Top of DATA EXTRACT

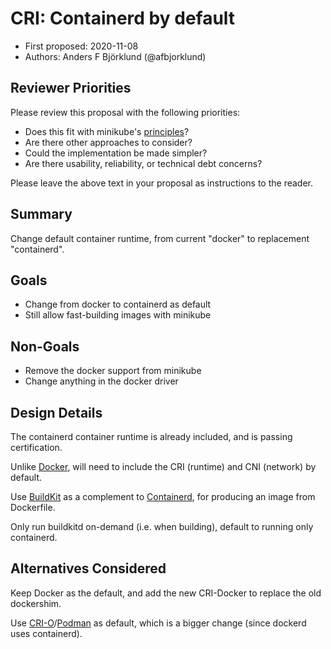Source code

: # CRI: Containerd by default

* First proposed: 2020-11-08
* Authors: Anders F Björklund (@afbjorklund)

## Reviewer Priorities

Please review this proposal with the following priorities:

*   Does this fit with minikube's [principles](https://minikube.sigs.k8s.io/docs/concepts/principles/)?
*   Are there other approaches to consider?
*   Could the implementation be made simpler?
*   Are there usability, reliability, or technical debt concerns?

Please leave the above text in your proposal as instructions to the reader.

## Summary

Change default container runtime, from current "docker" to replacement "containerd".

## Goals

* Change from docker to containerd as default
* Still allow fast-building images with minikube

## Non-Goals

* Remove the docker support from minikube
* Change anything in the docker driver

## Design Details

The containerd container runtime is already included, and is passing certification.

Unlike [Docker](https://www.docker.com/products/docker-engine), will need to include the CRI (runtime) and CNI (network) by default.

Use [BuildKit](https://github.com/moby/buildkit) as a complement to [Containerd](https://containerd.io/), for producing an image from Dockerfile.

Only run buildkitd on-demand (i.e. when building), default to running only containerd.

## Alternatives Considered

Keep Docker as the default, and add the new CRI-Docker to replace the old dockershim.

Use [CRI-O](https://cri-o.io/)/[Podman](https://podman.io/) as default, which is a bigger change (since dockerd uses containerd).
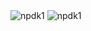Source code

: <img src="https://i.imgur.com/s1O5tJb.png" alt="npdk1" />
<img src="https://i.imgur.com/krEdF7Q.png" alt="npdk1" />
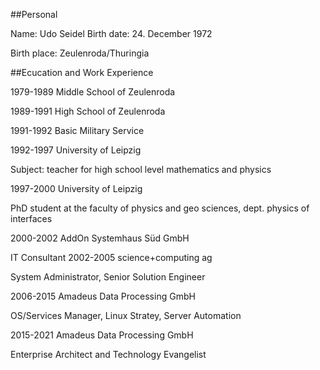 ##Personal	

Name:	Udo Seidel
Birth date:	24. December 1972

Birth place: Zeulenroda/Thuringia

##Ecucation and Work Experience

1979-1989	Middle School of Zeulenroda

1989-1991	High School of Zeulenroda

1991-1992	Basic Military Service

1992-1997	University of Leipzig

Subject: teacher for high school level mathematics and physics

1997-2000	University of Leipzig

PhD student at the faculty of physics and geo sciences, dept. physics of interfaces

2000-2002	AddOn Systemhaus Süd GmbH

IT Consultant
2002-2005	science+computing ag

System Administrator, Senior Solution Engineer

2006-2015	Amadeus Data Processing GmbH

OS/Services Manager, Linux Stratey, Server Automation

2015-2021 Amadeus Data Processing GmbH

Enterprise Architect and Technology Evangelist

Bottom of DATA EXTRACT
Top of DATA EXTRACT

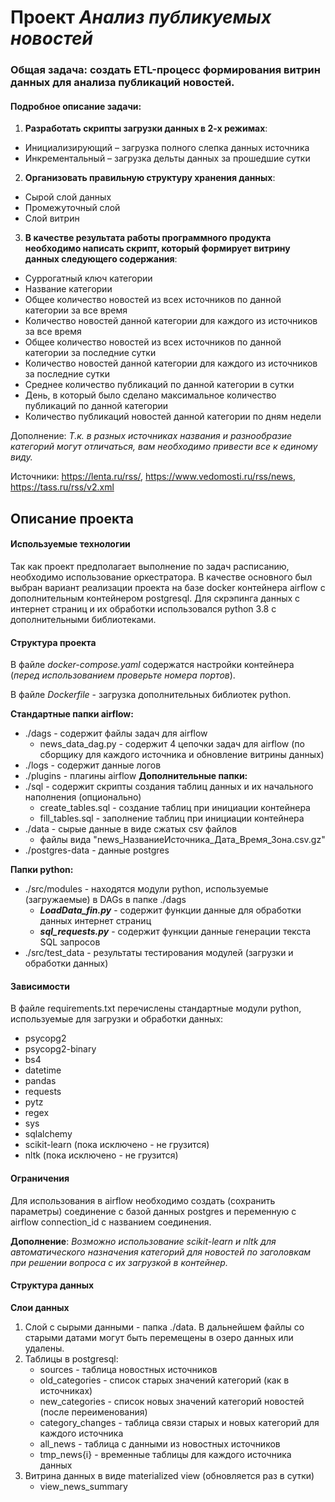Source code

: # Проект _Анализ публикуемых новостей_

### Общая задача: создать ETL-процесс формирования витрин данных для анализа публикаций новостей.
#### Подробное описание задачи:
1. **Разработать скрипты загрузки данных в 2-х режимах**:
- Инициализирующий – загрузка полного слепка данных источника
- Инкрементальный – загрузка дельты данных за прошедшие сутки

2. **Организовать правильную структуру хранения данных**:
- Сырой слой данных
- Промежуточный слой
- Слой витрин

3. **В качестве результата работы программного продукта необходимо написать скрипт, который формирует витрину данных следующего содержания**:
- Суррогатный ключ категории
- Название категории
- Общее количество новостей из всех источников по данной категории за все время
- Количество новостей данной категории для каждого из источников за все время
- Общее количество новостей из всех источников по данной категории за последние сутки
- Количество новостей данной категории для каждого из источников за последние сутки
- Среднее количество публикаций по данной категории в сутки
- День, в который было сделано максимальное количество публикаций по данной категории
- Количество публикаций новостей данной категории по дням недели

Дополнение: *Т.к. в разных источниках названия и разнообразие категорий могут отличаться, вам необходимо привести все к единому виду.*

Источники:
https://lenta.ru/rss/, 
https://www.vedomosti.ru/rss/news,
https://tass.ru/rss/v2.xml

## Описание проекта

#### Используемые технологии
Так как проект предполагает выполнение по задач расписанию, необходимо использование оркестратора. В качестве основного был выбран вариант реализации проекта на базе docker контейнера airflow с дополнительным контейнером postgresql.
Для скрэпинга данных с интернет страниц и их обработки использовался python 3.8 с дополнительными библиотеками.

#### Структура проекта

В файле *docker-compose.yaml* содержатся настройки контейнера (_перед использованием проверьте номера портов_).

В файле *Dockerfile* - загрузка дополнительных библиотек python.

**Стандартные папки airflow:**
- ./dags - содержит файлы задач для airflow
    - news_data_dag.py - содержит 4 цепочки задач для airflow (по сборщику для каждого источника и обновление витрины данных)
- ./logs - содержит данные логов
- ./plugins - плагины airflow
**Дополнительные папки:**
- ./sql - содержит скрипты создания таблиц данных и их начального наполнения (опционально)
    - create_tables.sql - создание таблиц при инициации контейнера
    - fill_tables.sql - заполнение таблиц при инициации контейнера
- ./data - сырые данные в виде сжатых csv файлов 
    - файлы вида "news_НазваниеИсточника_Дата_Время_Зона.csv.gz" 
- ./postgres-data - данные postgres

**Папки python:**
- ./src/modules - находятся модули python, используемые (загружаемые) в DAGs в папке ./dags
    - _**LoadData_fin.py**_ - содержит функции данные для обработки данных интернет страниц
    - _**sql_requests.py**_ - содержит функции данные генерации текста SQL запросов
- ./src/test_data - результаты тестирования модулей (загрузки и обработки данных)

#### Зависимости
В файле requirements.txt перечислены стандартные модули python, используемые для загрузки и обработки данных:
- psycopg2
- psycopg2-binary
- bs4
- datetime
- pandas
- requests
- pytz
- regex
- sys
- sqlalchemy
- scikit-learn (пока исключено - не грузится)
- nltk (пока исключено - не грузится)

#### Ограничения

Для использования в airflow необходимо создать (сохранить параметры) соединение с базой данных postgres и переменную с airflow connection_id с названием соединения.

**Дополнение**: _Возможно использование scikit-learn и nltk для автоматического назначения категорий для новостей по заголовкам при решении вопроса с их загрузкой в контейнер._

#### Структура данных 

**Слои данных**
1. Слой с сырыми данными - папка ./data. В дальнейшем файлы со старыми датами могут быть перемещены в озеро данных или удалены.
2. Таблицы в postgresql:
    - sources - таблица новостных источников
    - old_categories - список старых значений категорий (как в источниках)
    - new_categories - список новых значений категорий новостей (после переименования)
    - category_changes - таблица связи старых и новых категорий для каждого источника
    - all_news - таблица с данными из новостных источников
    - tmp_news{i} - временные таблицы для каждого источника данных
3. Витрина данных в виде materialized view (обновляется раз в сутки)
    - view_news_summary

Bottom of DATA EXTRACT
Top of DATA EXTRACT

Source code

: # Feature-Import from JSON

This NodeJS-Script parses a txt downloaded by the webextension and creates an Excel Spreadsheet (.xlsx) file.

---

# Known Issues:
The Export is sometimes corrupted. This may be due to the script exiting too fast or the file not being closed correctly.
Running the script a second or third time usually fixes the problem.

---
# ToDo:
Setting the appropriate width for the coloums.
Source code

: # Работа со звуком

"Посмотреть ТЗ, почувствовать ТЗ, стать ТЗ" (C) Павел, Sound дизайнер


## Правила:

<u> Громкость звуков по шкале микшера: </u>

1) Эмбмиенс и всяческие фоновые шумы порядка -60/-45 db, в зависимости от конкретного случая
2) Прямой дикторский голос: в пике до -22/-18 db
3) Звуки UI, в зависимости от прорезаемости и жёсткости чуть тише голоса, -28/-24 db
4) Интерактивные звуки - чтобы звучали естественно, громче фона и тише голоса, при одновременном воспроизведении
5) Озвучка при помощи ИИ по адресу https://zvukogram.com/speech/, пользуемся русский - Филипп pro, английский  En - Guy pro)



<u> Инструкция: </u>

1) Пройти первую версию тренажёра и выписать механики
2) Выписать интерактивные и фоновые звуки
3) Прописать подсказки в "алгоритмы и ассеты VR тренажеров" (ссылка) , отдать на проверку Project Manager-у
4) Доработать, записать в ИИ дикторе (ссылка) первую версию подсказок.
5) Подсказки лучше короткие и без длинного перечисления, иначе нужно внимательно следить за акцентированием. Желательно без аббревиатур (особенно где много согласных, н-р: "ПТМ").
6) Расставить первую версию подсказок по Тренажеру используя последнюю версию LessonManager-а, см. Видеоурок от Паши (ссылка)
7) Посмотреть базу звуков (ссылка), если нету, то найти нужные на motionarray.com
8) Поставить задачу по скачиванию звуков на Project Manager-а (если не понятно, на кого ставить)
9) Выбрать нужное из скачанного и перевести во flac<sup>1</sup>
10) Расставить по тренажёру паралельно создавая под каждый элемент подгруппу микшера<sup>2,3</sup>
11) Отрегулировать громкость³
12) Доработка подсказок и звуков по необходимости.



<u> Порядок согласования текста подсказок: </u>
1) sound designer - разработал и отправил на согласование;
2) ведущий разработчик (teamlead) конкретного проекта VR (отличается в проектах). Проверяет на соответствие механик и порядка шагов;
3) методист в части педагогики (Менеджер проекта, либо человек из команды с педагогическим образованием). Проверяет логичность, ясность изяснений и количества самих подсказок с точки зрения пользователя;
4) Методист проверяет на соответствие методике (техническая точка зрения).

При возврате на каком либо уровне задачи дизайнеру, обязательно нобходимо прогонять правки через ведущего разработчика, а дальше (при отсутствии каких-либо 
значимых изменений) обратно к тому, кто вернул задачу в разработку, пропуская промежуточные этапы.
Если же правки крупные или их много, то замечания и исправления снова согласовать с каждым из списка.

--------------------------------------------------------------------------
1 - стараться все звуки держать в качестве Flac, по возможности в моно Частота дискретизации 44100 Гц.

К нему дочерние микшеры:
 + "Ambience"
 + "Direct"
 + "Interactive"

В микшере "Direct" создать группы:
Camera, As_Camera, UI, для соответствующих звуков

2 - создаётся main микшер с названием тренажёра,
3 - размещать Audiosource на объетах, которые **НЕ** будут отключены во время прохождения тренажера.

Bottom of DATA EXTRACT

» EXERCISE BRIEF:
In the listing above, find the line containing "2) Выписать интерактивные и фоновые звуки" and the line containing "значимых изменений) обратно", then repeat those two lines and everything between them exactly.

» RESULT FOR THIS EXERCISE:
2) Выписать интерактивные и фоновые звуки
3) Прописать подсказки в "алгоритмы и ассеты VR тренажеров" (ссылка) , отдать на проверку Project Manager-у
4) Доработать, записать в ИИ дикторе (ссылка) первую версию подсказок.
5) Подсказки лучше короткие и без длинного перечисления, иначе нужно внимательно следить за акцентированием. Желательно без аббревиатур (особенно где много согласных, н-р: "ПТМ").
6) Расставить первую версию подсказок по Тренажеру используя последнюю версию LessonManager-а, см. Видеоурок от Паши (ссылка)
7) Посмотреть базу звуков (ссылка), если нету, то найти нужные на motionarray.com
8) Поставить задачу по скачиванию звуков на Project Manager-а (если не понятно, на кого ставить)
9) Выбрать нужное из скачанного и перевести во flac<sup>1</sup>
10) Расставить по тренажёру паралельно создавая под каждый элемент подгруппу микшера<sup>2,3</sup>
11) Отрегулировать громкость³
12) Доработка подсказок и звуков по необходимости.



<u> Порядок согласования текста подсказок: </u>
1) sound designer - разработал и отправил на согласование;
2) ведущий разработчик (teamlead) конкретного проекта VR (отличается в проектах). Проверяет на соответствие механик и порядка шагов;
3) методист в части педагогики (Менеджер проекта, либо человек из команды с педагогическим образованием). Проверяет логичность, ясность изяснений и количества самих подсказок с точки зрения пользователя;
4) Методист проверяет на соответствие методике (техническая точка зрения).

При возврате на каком либо уровне задачи дизайнеру, обязательно нобходимо прогонять правки через ведущего разработчика, а дальше (при отсутствии каких-либо 
значимых изменений) обратно к тому, кто вернул задачу в разработку, пропуская промежуточные этапы.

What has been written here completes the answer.